Data under study –

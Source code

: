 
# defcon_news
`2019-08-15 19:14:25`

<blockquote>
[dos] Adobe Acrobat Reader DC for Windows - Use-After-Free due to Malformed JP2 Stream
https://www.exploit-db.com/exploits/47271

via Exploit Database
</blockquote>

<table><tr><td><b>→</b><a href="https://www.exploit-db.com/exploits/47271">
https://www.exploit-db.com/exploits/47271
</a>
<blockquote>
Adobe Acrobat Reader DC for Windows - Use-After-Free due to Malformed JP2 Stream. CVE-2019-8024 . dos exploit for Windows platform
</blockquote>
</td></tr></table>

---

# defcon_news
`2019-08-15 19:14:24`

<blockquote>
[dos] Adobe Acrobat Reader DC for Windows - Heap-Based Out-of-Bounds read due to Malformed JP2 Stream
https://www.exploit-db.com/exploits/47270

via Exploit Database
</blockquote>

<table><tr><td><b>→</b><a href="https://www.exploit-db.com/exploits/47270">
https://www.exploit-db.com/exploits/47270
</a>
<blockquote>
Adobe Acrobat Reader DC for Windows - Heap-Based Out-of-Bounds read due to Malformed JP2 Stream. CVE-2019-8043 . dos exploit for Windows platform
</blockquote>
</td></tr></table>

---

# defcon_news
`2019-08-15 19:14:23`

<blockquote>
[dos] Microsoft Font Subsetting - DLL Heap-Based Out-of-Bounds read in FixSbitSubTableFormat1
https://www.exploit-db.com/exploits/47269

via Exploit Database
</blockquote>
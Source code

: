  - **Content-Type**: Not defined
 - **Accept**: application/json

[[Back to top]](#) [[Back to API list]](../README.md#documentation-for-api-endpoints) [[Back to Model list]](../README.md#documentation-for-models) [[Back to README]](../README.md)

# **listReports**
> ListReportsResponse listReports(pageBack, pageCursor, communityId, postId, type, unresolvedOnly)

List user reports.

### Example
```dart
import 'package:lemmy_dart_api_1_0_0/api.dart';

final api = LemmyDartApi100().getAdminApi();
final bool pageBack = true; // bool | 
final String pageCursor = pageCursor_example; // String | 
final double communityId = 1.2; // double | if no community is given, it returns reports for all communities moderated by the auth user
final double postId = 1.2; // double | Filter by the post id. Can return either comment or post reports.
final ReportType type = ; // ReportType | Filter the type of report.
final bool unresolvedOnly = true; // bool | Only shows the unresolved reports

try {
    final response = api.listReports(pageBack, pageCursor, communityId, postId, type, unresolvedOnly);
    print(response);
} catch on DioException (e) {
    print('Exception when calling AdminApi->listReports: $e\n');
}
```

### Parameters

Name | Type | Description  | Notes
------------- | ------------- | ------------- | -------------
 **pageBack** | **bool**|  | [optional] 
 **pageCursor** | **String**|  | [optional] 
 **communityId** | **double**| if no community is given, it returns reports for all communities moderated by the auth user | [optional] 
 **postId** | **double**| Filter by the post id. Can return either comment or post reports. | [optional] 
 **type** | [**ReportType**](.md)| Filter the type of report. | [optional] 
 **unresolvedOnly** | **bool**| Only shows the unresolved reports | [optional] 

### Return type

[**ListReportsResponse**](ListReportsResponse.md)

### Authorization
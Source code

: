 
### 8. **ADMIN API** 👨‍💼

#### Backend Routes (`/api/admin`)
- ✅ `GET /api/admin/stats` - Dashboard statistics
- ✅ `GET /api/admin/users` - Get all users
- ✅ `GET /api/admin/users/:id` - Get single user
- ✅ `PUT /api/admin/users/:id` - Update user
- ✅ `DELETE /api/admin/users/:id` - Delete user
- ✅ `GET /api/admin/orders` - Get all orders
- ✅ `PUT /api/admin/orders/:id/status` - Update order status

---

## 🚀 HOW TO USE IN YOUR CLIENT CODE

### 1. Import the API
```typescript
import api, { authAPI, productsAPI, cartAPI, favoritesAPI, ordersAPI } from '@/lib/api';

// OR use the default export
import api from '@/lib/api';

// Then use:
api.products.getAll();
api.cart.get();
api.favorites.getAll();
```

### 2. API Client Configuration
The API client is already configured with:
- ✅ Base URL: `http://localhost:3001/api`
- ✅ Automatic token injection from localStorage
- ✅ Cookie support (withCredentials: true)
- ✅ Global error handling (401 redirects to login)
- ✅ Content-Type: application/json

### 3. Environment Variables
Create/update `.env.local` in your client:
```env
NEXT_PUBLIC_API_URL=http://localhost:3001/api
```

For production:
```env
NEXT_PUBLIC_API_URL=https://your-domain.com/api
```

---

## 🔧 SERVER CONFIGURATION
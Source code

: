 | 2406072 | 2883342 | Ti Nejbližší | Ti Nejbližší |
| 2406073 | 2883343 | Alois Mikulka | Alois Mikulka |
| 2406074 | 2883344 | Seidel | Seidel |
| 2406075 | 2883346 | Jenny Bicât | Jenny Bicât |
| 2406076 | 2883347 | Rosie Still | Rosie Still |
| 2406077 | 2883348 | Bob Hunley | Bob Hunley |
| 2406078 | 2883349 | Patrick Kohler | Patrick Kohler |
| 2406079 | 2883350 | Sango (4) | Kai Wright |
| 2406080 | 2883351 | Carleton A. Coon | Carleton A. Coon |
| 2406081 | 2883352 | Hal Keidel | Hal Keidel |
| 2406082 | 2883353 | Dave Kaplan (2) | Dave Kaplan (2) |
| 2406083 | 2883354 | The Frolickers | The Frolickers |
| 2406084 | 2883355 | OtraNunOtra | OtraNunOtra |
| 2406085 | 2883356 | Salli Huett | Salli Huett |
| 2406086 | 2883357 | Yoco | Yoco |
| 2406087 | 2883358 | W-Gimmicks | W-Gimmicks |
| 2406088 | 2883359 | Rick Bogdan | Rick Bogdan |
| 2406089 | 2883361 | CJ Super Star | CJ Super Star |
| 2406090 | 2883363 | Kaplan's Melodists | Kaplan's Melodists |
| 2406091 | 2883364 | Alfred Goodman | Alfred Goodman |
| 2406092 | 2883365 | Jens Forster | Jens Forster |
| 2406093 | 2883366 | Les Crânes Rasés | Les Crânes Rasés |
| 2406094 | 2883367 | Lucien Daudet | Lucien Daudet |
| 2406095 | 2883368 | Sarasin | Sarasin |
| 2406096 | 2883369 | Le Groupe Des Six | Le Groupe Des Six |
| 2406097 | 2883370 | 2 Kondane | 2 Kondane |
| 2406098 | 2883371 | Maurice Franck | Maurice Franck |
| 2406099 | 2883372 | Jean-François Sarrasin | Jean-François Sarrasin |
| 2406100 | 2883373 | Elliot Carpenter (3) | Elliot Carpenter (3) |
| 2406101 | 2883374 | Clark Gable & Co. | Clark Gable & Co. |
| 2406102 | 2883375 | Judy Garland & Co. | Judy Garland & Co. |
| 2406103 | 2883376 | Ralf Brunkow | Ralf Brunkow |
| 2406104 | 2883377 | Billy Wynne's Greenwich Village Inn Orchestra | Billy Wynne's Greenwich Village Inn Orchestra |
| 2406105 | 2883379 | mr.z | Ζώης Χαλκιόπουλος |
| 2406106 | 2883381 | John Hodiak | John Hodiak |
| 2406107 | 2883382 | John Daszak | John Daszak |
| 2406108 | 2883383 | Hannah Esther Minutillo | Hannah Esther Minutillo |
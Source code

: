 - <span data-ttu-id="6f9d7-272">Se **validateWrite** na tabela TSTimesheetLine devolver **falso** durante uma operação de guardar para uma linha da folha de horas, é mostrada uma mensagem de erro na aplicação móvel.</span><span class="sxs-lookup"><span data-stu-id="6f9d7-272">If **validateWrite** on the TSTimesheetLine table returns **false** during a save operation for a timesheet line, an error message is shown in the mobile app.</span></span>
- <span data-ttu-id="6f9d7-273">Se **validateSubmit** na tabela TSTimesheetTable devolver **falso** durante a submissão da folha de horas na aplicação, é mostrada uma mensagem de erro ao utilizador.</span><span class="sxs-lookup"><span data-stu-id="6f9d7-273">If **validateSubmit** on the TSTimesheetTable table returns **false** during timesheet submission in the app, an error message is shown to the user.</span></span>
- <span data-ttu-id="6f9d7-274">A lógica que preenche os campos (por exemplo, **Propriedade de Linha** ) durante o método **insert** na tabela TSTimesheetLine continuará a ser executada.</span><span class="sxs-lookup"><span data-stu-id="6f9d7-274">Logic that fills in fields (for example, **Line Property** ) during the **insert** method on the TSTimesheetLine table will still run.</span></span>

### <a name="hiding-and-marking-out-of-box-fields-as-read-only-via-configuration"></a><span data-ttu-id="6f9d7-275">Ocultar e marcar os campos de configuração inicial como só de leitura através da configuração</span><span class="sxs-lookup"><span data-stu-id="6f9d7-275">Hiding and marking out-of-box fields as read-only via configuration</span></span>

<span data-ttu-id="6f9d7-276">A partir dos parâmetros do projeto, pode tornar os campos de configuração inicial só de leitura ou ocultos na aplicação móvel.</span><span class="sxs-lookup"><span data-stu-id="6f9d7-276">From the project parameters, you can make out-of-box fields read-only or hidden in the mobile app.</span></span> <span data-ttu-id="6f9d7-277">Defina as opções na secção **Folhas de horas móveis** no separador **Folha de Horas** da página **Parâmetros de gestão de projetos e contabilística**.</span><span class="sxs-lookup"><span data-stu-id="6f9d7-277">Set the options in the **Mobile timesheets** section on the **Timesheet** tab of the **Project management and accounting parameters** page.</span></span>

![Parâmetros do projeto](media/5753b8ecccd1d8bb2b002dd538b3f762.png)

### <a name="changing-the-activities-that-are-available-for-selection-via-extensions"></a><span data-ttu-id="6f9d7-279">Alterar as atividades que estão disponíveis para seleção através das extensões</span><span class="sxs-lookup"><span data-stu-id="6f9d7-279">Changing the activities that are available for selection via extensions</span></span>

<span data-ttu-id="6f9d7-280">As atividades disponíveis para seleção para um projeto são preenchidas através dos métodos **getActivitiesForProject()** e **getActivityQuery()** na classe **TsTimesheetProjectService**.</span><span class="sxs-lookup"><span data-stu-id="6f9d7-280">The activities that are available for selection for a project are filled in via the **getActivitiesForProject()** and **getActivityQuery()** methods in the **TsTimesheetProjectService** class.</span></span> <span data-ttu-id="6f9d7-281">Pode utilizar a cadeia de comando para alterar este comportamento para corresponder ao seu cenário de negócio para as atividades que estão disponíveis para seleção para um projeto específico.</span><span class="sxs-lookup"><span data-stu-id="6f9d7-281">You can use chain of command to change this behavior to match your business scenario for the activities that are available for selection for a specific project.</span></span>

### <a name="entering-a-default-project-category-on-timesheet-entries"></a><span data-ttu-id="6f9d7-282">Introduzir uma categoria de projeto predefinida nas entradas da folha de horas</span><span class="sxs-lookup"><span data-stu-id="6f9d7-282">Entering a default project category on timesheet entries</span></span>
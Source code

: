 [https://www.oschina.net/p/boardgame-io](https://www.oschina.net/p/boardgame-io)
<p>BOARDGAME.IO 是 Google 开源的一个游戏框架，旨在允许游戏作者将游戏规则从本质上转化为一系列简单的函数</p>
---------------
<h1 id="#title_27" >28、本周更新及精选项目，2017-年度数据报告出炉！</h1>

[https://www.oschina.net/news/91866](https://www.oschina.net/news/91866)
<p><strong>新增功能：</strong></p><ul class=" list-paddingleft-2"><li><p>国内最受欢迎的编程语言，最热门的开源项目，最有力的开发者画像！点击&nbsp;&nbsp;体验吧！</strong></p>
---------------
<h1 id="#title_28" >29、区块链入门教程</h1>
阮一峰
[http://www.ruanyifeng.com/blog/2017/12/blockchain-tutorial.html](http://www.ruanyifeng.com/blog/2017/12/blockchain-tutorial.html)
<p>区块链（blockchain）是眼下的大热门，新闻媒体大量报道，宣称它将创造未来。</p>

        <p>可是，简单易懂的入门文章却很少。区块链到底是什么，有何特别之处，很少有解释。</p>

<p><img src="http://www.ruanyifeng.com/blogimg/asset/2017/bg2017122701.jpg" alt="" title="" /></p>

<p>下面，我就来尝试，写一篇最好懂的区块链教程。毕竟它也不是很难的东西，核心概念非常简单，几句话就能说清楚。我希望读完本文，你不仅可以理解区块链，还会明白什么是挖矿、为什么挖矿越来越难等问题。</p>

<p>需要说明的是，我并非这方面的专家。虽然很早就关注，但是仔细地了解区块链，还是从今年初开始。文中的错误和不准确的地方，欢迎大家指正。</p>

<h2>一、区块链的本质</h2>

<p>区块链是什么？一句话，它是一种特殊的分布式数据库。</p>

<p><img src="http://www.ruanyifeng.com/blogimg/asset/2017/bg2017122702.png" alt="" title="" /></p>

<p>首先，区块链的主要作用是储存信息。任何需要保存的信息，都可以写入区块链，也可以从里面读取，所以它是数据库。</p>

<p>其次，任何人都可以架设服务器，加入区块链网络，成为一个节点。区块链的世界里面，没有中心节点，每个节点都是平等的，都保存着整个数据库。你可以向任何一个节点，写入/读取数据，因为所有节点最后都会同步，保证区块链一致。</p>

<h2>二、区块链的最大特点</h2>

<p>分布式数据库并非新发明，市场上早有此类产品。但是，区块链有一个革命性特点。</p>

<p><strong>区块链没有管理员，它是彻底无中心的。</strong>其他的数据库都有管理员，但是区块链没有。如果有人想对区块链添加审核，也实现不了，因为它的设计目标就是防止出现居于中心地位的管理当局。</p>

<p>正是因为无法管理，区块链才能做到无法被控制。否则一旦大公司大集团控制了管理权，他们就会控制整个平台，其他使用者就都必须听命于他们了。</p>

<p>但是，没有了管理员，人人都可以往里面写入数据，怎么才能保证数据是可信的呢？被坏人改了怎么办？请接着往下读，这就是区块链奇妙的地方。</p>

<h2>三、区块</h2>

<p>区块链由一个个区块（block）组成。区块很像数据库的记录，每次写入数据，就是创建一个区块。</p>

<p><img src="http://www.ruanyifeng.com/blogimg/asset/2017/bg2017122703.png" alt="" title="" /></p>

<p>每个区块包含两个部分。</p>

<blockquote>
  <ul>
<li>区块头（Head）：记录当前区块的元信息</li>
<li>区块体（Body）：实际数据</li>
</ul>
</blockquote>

Work required –
From the data above, reproduce word for word the lines running from the line with "report. | [optional]" to the line with "Get all users", ends included.

Written solution –
 **type** | [**ReportType**](.md)| Filter the type of report. | [optional] 
 **unresolvedOnly** | **bool**| Only shows the unresolved reports | [optional] 

### Return type

[**ListReportsResponse**](ListReportsResponse.md)

### Authorization
Source code

: 
### 8. **ADMIN API** 👨‍💼

#### Backend Routes (`/api/admin`)
- ✅ `GET /api/admin/stats` - Dashboard statistics
- ✅ `GET /api/admin/users` - Get all users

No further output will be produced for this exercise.